> Exercise aim: Return all of the data below verbatim and exclude every picture.
#### Dataset entries
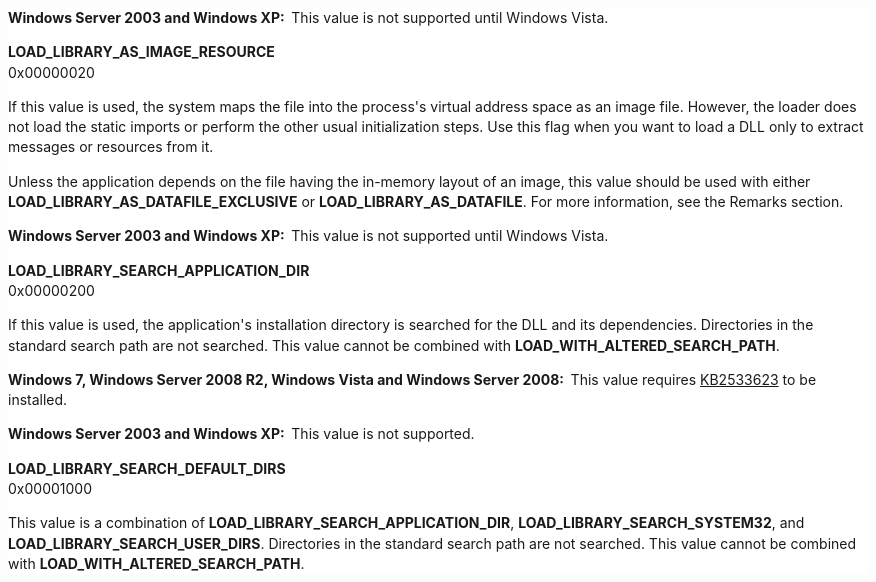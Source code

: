 <b>Windows Server 2003 and Windows XP:  </b>This value is not supported until Windows Vista.

</td>
</tr>
<tr>
<td width="40%"><a id="LOAD_LIBRARY_AS_IMAGE_RESOURCE"></a><a id="load_library_as_image_resource"></a><dl>
<dt><b>LOAD_LIBRARY_AS_IMAGE_RESOURCE</b></dt>
<dt>0x00000020</dt>
</dl>
</td>
<td width="60%">
If this value is used, the system maps the file into the process's virtual address space as an image file. 
         However, the loader does not load the static imports or perform the other usual initialization steps. Use 
         this flag when you want to load a DLL only to extract messages or resources from it.

Unless the application depends on the file having the in-memory layout of an image, this value should be used with either 
         <b>LOAD_LIBRARY_AS_DATAFILE_EXCLUSIVE</b> or 
         <b>LOAD_LIBRARY_AS_DATAFILE</b>. For more information, see the Remarks section.

<b>Windows Server 2003 and Windows XP:  </b>This value is not supported  until Windows Vista.

</td>
</tr>
<tr>
<td width="40%"><a id="LOAD_LIBRARY_SEARCH_APPLICATION_DIR"></a><a id="load_library_search_application_dir"></a><dl>
<dt><b>LOAD_LIBRARY_SEARCH_APPLICATION_DIR</b></dt>
<dt>0x00000200</dt>
</dl>
</td>
<td width="60%">
If this value is used, the application's installation directory is searched for the DLL and its 
         dependencies. Directories in the standard search path are not searched. This value cannot be combined with 
         <b>LOAD_WITH_ALTERED_SEARCH_PATH</b>.

<b>Windows 7, Windows Server 2008 R2, Windows Vista and Windows Server 2008:  </b>This value requires 
          <a href="https://support.microsoft.com/kb/2533623">KB2533623</a> to be 
          installed.

<b>Windows Server 2003 and Windows XP:  </b>This value is not supported.

</td>
</tr>
<tr>
<td width="40%"><a id="LOAD_LIBRARY_SEARCH_DEFAULT_DIRS"></a><a id="load_library_search_default_dirs"></a><dl>
<dt><b>LOAD_LIBRARY_SEARCH_DEFAULT_DIRS</b></dt>
<dt>0x00001000</dt>
</dl>
</td>
<td width="60%">
This value is a combination of <b>LOAD_LIBRARY_SEARCH_APPLICATION_DIR</b>, 
         <b>LOAD_LIBRARY_SEARCH_SYSTEM32</b>, and 
         <b>LOAD_LIBRARY_SEARCH_USER_DIRS</b>. Directories in the standard search path are not 
         searched. This value cannot be combined with <b>LOAD_WITH_ALTERED_SEARCH_PATH</b>.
########
> Response to the task:
Source code

: <b>Windows Server 2003 and Windows XP:  </b>This value is not supported until Windows Vista.

</td>
</tr>
<tr>
<td width="40%"><a id="LOAD_LIBRARY_AS_IMAGE_RESOURCE"></a><a id="load_library_as_image_resource"></a><dl>
<dt><b>LOAD_LIBRARY_AS_IMAGE_RESOURCE</b></dt>
<dt>0x00000020</dt>
</dl>
</td>
<td width="60%">
If this value is used, the system maps the file into the process's virtual address space as an image file. 
         However, the loader does not load the static imports or perform the other usual initialization steps. Use 
         this flag when you want to load a DLL only to extract messages or resources from it.

Unless the application depends on the file having the in-memory layout of an image, this value should be used with either 
         <b>LOAD_LIBRARY_AS_DATAFILE_EXCLUSIVE</b> or 
         <b>LOAD_LIBRARY_AS_DATAFILE</b>. For more information, see the Remarks section.

<b>Windows Server 2003 and Windows XP:  </b>This value is not supported  until Windows Vista.

</td>
</tr>
<tr>
<td width="40%"><a id="LOAD_LIBRARY_SEARCH_APPLICATION_DIR"></a><a id="load_library_search_application_dir"></a><dl>
<dt><b>LOAD_LIBRARY_SEARCH_APPLICATION_DIR</b></dt>
<dt>0x00000200</dt>
</dl>
</td>
<td width="60%">
If this value is used, the application's installation directory is searched for the DLL and its 
         dependencies. Directories in the standard search path are not searched. This value cannot be combined with 
         <b>LOAD_WITH_ALTERED_SEARCH_PATH</b>.

<b>Windows 7, Windows Server 2008 R2, Windows Vista and Windows Server 2008:  </b>This value requires 
          <a href="https://support.microsoft.com/kb/2533623">KB2533623</a> to be 
          installed.

<b>Windows Server 2003 and Windows XP:  </b>This value is not supported.

</td>
</tr>
<tr>
<td width="40%"><a id="LOAD_LIBRARY_SEARCH_DEFAULT_DIRS"></a><a id="load_library_search_default_dirs"></a><dl>
<dt><b>LOAD_LIBRARY_SEARCH_DEFAULT_DIRS</b></dt>
<dt>0x00001000</dt>
</dl>
</td>
<td width="60%">
This value is a combination of <b>LOAD_LIBRARY_SEARCH_APPLICATION_DIR</b>, 
         <b>LOAD_LIBRARY_SEARCH_SYSTEM32</b>, and 
         <b>LOAD_LIBRARY_SEARCH_USER_DIRS</b>. Directories in the standard search path are not 
         searched. This value cannot be combined with <b>LOAD_WITH_ALTERED_SEARCH_PATH</b>.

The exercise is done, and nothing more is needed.